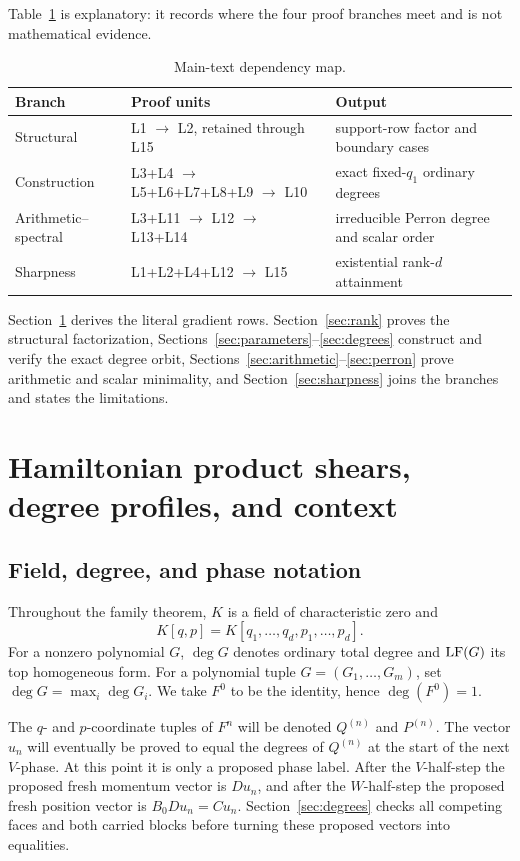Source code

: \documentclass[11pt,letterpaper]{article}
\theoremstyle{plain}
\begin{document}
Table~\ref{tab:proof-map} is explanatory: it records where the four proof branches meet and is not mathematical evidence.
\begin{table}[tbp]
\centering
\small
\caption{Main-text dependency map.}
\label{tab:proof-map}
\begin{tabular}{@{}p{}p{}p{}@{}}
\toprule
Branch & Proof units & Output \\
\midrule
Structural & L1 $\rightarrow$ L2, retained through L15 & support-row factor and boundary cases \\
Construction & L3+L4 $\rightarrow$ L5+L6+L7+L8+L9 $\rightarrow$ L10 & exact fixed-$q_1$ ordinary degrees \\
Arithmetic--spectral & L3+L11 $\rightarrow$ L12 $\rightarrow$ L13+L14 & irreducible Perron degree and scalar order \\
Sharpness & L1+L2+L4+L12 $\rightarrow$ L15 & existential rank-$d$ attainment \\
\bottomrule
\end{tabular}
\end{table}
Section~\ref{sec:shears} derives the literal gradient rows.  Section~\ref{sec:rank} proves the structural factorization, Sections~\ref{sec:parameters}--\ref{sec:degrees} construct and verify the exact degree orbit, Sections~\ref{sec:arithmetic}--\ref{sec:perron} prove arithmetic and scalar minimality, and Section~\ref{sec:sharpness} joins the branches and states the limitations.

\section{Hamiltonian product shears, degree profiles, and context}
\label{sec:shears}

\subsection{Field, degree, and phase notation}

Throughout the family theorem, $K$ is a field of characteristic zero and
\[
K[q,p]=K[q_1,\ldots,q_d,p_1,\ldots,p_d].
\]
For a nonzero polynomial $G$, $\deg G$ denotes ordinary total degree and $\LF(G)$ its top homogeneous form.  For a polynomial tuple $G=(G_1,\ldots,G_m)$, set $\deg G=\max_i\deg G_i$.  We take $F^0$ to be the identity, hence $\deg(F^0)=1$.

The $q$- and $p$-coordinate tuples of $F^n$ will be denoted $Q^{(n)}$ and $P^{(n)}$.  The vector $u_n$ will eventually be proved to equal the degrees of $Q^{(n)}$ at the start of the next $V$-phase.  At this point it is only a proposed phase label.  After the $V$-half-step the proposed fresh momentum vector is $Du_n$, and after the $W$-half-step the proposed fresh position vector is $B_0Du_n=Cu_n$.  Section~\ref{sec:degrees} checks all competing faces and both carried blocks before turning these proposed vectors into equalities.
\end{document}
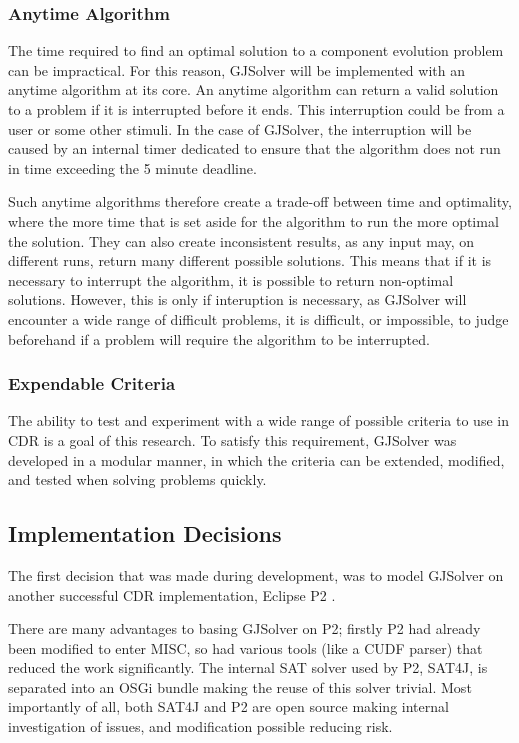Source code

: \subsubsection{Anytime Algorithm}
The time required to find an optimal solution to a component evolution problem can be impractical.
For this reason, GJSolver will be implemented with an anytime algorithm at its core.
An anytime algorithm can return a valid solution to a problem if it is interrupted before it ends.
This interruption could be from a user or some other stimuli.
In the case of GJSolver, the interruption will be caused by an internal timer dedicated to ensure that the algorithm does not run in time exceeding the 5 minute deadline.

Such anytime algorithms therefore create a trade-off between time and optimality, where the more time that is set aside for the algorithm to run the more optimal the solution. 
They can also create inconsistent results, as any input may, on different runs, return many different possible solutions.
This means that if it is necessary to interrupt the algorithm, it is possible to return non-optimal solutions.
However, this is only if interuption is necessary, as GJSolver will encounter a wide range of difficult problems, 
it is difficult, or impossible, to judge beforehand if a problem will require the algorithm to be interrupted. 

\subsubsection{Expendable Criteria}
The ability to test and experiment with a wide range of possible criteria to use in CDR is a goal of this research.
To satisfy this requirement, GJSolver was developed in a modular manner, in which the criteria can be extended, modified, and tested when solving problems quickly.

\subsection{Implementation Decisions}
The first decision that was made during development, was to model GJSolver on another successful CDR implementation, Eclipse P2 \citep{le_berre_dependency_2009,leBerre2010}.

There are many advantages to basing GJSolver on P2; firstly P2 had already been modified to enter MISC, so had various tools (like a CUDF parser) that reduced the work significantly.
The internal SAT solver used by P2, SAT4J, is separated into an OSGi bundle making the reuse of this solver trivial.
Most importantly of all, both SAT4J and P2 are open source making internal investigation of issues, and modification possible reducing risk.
◆ ◆ ◆ ◆ ◆
- **TASK TO CARRY OUT**: Reproduce all the data as it stands. The pictures are not part of the copy.

- **SOLUTION BELOW**:
Source code

: \documentclass[11pt,letterpaper]{article}
\theoremstyle{plain}
\begin{document}
Table~\ref{tab:proof-map} is explanatory: it records where the four proof branches meet and is not mathematical evidence.
\begin{table}[tbp]
\centering
\small
\caption{Main-text dependency map.}
\label{tab:proof-map}
\begin{tabular}{@{}p{}p{}p{}@{}}
\toprule
Branch & Proof units & Output \\
\midrule
Structural & L1 $\rightarrow$ L2, retained through L15 & support-row factor and boundary cases \\
Construction & L3+L4 $\rightarrow$ L5+L6+L7+L8+L9 $\rightarrow$ L10 & exact fixed-$q_1$ ordinary degrees \\
Arithmetic--spectral & L3+L11 $\rightarrow$ L12 $\rightarrow$ L13+L14 & irreducible Perron degree and scalar order \\
Sharpness & L1+L2+L4+L12 $\rightarrow$ L15 & existential rank-$d$ attainment \\
\bottomrule
\end{tabular}
\end{table}
Section~\ref{sec:shears} derives the literal gradient rows.  Section~\ref{sec:rank} proves the structural factorization, Sections~\ref{sec:parameters}--\ref{sec:degrees} construct and verify the exact degree orbit, Sections~\ref{sec:arithmetic}--\ref{sec:perron} prove arithmetic and scalar minimality, and Section~\ref{sec:sharpness} joins the branches and states the limitations.

\section{Hamiltonian product shears, degree profiles, and context}
\label{sec:shears}

\subsection{Field, degree, and phase notation}

Throughout the family theorem, $K$ is a field of characteristic zero and
\[
K[q,p]=K[q_1,\ldots,q_d,p_1,\ldots,p_d].
\]
For a nonzero polynomial $G$, $\deg G$ denotes ordinary total degree and $\LF(G)$ its top homogeneous form.  For a polynomial tuple $G=(G_1,\ldots,G_m)$, set $\deg G=\max_i\deg G_i$.  We take $F^0$ to be the identity, hence $\deg(F^0)=1$.

The $q$- and $p$-coordinate tuples of $F^n$ will be denoted $Q^{(n)}$ and $P^{(n)}$.  The vector $u_n$ will eventually be proved to equal the degrees of $Q^{(n)}$ at the start of the next $V$-phase.  At this point it is only a proposed phase label.  After the $V$-half-step the proposed fresh momentum vector is $Du_n$, and after the $W$-half-step the proposed fresh position vector is $B_0Du_n=Cu_n$.  Section~\ref{sec:degrees} checks all competing faces and both carried blocks before turning these proposed vectors into equalities.
\end{document}
Source code

: \subsubsection{Anytime Algorithm}
The time required to find an optimal solution to a component evolution problem can be impractical.
For this reason, GJSolver will be implemented with an anytime algorithm at its core.
An anytime algorithm can return a valid solution to a problem if it is interrupted before it ends.
This interruption could be from a user or some other stimuli.
In the case of GJSolver, the interruption will be caused by an internal timer dedicated to ensure that the algorithm does not run in time exceeding the 5 minute deadline.

Such anytime algorithms therefore create a trade-off between time and optimality, where the more time that is set aside for the algorithm to run the more optimal the solution. 
They can also create inconsistent results, as any input may, on different runs, return many different possible solutions.
This means that if it is necessary to interrupt the algorithm, it is possible to return non-optimal solutions.
However, this is only if interuption is necessary, as GJSolver will encounter a wide range of difficult problems, 
it is difficult, or impossible, to judge beforehand if a problem will require the algorithm to be interrupted. 

\subsubsection{Expendable Criteria}
The ability to test and experiment with a wide range of possible criteria to use in CDR is a goal of this research.
To satisfy this requirement, GJSolver was developed in a modular manner, in which the criteria can be extended, modified, and tested when solving problems quickly.

\subsection{Implementation Decisions}
The first decision that was made during development, was to model GJSolver on another successful CDR implementation, Eclipse P2 \citep{le_berre_dependency_2009,leBerre2010}.

There are many advantages to basing GJSolver on P2; firstly P2 had already been modified to enter MISC, so had various tools (like a CUDF parser) that reduced the work significantly.
The internal SAT solver used by P2, SAT4J, is separated into an OSGi bundle making the reuse of this solver trivial.
Most importantly of all, both SAT4J and P2 are open source making internal investigation of issues, and modification possible reducing risk.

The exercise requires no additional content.